Su richiesta della Dott.ssa Rita Sinigaglia Coimbra si pubblica il testo che segue sulla posizione del Dr. Cicero Galli Coimbra – in risposta alla richiesta dei moderatori dei gruppi FB brasiliani – con membri che seguono il protocollo Coimbra – per quanto riguarda una polemica sulla limitazione del glutine e “altre procedure che promuovono la salute”:

“Si sottolinea che è di fondamentale importanza la partecipazione dei medici nel protocollo e la funzione dei gruppi è quella di rafforzare l’informazione sull’importanza della vitamina D per le malattie autoimmuni.

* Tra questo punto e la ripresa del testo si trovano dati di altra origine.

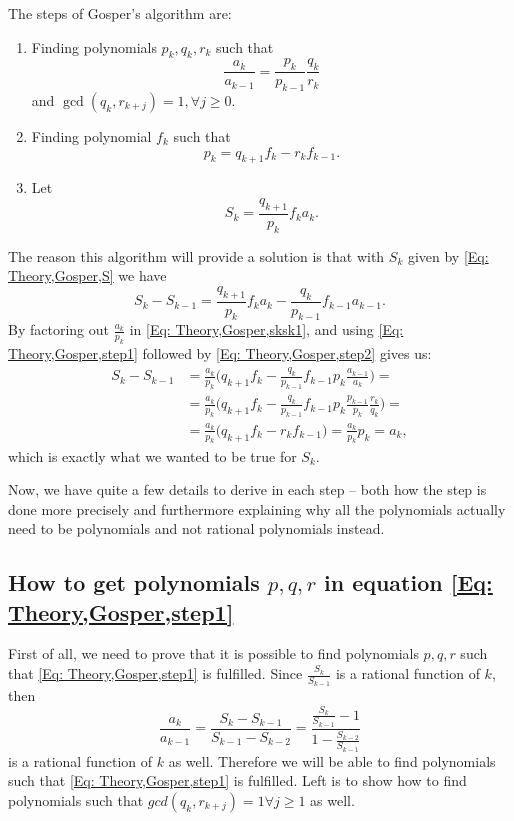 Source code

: The steps of Gosper's algorithm are:
\begin{enumerate}
  \item Finding polynomials $p_k,q_k,r_k$ such that
  \begin{equation}\label{Eq: Theory,Gosper,step1}
    \frac{a_k}{a_{k-1}} = \frac{p_k}{p_{k-1}}\frac{q_k}{r_k}
  \end{equation}
  and $\gcd(q_k,r_{k+j})=1, \forall j\geq 0$.
  \item Finding polynomial $f_k$ such that
  \begin{equation}\label{Eq: Theory,Gosper,step2}
    p_k=q_{k+1}f_k-r_kf_{k-1}.
  \end{equation}
  \item Let
  \begin{equation}\label{Eq: Theory,Gosper,S}
    S_k=\frac{q_{k+1}}{p_k}f_ka_k.
  \end{equation}
\end{enumerate}
The reason this algorithm will provide a solution is that with $S_k$ given by \ref{Eq: Theory,Gosper,S} we have
\begin{equation}\label{Eq: Theory,Gosper,sksk1}
  S_k-S_{k-1} = \frac{q_{k+1}}{p_k}f_ka_k-\frac{q_{k}}{p_{k-1}}f_{k-1}a_{k-1}.
\end{equation}
By factoring out $\frac{a_k}{p_k}$ in \ref{Eq: Theory,Gosper,sksk1}, and using \ref{Eq: Theory,Gosper,step1} followed by \ref{Eq: Theory,Gosper,step2} gives us:
\begin{equation}
  \begin{split}
    S_k-S_{k-1} & = \frac{a_k}{p_k}\Big(q_{k+1}f_k-\frac{q_k}{p_{k-1}}f_{k-1}p_k\frac{a_{k-1}}{a_k}\Big) = \\
    & =\frac{a_k}{p_k}\Big(q_{k+1}f_k-\frac{q_k}{p_{k-1}}f_{k-1}p_k\frac{p_{k-1}}{p_k}\frac{r_k}{q_k}\Big)= \\
    & = \frac{a_k}{p_k}\Big(q_{k+1}f_k-r_kf_{k-1}\Big) = \frac{a_k}{p_k}p_k = a_k,
  \end{split}
\end{equation}
which is exactly what we wanted to be true for $S_k$.

Now, we have quite a few details to derive in each step -- both how the step is done more precisely and furthermore explaining why all the polynomials actually need to be polynomials and not rational polynomials instead.

\subsection{How to get polynomials $p,q,r$ in equation \ref{Eq: Theory,Gosper,step1}}
First of all, we need to prove that it is possible to find polynomials $p,q,r$ such that \ref{Eq: Theory,Gosper,step1} is fulfilled. Since $\frac{S_k}{S_{k-1}}$ is a rational function of $k$, then
\begin{equation}
  \frac{a_k}{a_{k-1}}=\frac{S_k-S_{k-1}}{S_{k-1}-S_{k-2}}=\frac{\frac{S_k}{S_{k-1}}-1}{1-\frac{S_{k-2}}{S_{k-1}}}
\end{equation}
is a rational function of $k$ as well. Therefore we will be able to find polynomials such that \ref{Eq: Theory,Gosper,step1} is fulfilled. Left is to show how to find polynomials such that $gcd(q_k,r_{k+j})=1 \forall j\geq 1$ as well.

Sempre rispettando la libertà di ogni paziente, l’obiettivo è quello di cercare una strategia che possa migliorare la salute.
Dobbiamo rimanere concentrati per garantire la sopravvivenza del protocollo dal punto di vista medico-scientifico. Se non fosse questo il nostro punto chiave, il protocollo stesso, ben presto, non esisterebbe più.
Ogni medico ha la libertà di offrire il trattamento che ritiene più appropriato per il paziente, cosi come il paziente è libero di scegliere il medico e il trattamento che preferisce.
Attualmente ci sono diverse notizie e correnti nella Nutrizione. Ciascuna contribuisce in qualche modo alla salute generale.

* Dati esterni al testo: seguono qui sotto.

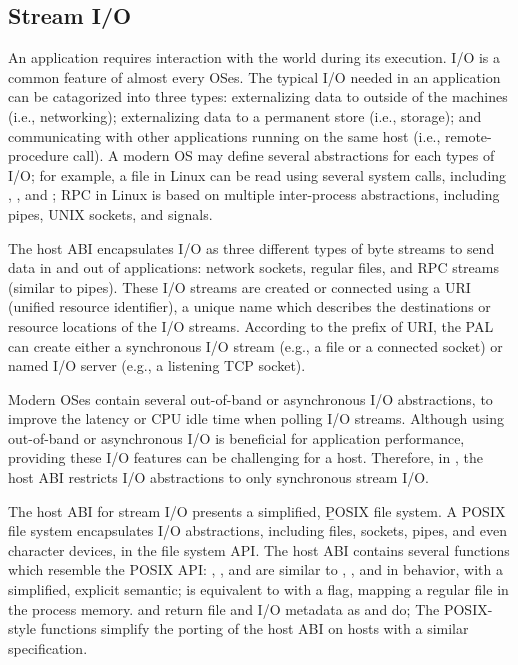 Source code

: \subsection{Stream I/O}
\label{sec:abi:streams}



An application requires interaction with the world during its execution.
I/O is a common feature of almost every OSes.
The typical I/O needed in an application
can be catagorized into three types:
externalizing data to outside of the machines (i.e., networking);
externalizing data to a permanent store (i.e., storage);
and communicating with other applications running on the same host (i.e., remote-procedure call).
A modern OS may define several abstractions
for each types of I/O; for example, a file in Linux can be read using several system calls,
including , , and ;
RPC in Linux is based on multiple inter-process abstractions,
including pipes, UNIX sockets, and signals.




The host ABI
encapsulates I/O as three different types of byte streams
to send data in and out of applications:
network sockets, regular files, and RPC streams (similar to pipes).
These I/O streams
are created or connected using a URI (unified resource identifier),
a unique name which describes the destinations or resource locations of the I/O streams.
According to the prefix of URI,
the PAL can create either a synchronous I/O stream (e.g., a file or a connected socket)
or named I/O server (e.g., a listening TCP socket).


Modern OSes contain several out-of-band or asynchronous I/O abstractions, to improve the latency or CPU idle time
when polling I/O streams.
Although using out-of-band or asynchronous I/O is beneficial for application performance,
providing these I/O features can be challenging for a host.
Therefore, in \graphene{}, the host ABI restricts I/O abstractions to only synchronous stream I/O.



The host ABI for stream I/O presents a simplified, {\b POSIX file system}.
A POSIX file system
encapsulates I/O abstractions,
including files, sockets, pipes, and even character devices,
in the file system API.
The host ABI contains several functions
which resemble the POSIX API:
, , and 
are similar to , , and  in behavior, with a simplified, explicit semantic;
 is equivalent to  with a  flag, mapping a regular file in the process memory. %
 and 
return file and I/O metadata
as  and  do;
The POSIX-style functions simplify the porting of the host ABI
on hosts with a similar specification.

Tuttavia, il nostro obiettivo è il perfezionamento di una strategia semplice che si è dimostrata efficace nel trattamento delle malattie autoimmuni, con il minore onere finanziario possibile, in modo che anche le persone a basso reddito possano trarne beneficio. In questo contesto, la vitamina D ha dimostrato di essere la soluzione per la comprensione di questo fenomeno e il trattamento dei pazienti interessati. Sono stati necessari numerosi studi e tanto lavoro per la comprensione del meccanismo generale della autoimmunità e il suo rapporto con la resistenza alla vitamina D.

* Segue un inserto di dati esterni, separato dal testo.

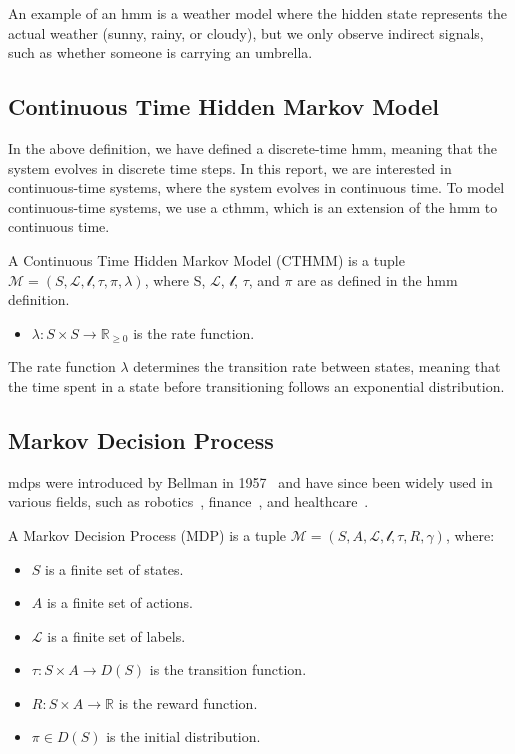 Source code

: An example of an \gls{hmm} is a weather model where the hidden state represents the actual weather (sunny, rainy, or cloudy), but we only observe indirect signals, such as whether someone is carrying an umbrella.

\subsection{Continuous Time Hidden Markov Model}\label{subsec:ctmc}
In the above definition, we have defined a discrete-time \gls{hmm}, meaning that the system evolves in discrete time steps.
In this report, we are interested in continuous-time systems, where the system evolves in continuous time.
To model continuous-time systems, we use a \gls{cthmm}, which is an extension of the \gls{hmm} to continuous time.
\begin{definition}
    A Continuous Time Hidden Markov Model (CTHMM) is a tuple $\mathcal{M} = (S, \mathcal{L}, \mathscr{l}, \tau,  \pi, \lambda)$, where S, $\mathcal{L}$, $\mathscr{l}$, $\tau$, and $\pi$ are as defined in the \gls{hmm} definition.
    \begin{itemize}
        \item $\lambda: S \times S \rightarrow \mathbb{R}_{\geq 0}$ is the rate function.
    \end{itemize}
\end{definition}

The rate function $\lambda$ determines the transition rate between states, meaning that the time spent in a state before transitioning follows an exponential distribution.

\subsection{Markov Decision Process}\label{subsec:mdp}
\glspl{mdp} were introduced by Bellman in 1957~\cite{bellman1957} and have since been widely used in various fields, such as robotics~\cite{mdprobotics2020}, finance~\cite{mdpfinance2023}, and healthcare~\cite{mdphealthcare2021}.
\begin{definition}
    A Markov Decision Process (MDP) is a tuple $\mathcal{M} = (S, A, \mathcal{L}, \mathscr{l}, \tau, R, \gamma)$, where:
    \begin{itemize}
        \item $S$ is a finite set of states.
        \item $A$ is a finite set of actions.
        \item $\mathcal{L}$ is a finite set of labels.
        \item $\tau: S \times A \rightarrow D(S)$ is the transition function.
        \item $R: S \times A \rightarrow \mathbb{R}$ is the reward function.
        \item $\pi \in D(S)$ is the initial distribution.
    \end{itemize}
\end{definition}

Cicero spiega nei suoi consulti che il 95% dei risultati positivi del protocollo sono dovuti a dosi elevate di vitamina D in combinazione con abbondante idratazione e la restrizione del calcio nella dieta. Tutto il resto del trattamento è ausiliario, stimando che contribuisca soltanto in misura del 5% sul risultato finale. 

Pertanto, coloro che non prendono il preparato galenico, il DHA, l’olio di lino ecc, non smetteranno di rispondere al trattamento solo per questo motivo. Questo è ciò che dev’essere ben chiaro.

Tutti già sappiamo che il recupero delle lesioni neurologiche dipende del tempo di evoluzione della malattia e dall’”età” della lesione. Lesioni recenti sono più facilmente reversibili visto l’effetto immuno-regolatore e neuro-rigenerativo della vitamina D.
A conferma di ciò sta la casistica dei pazienti a basso reddito – ricevuti gratuitamente – occasionalmente – che si limitano all’uso della sola vitamina D. Se loro rispondono ugualmente al trattamento? Naturalmente !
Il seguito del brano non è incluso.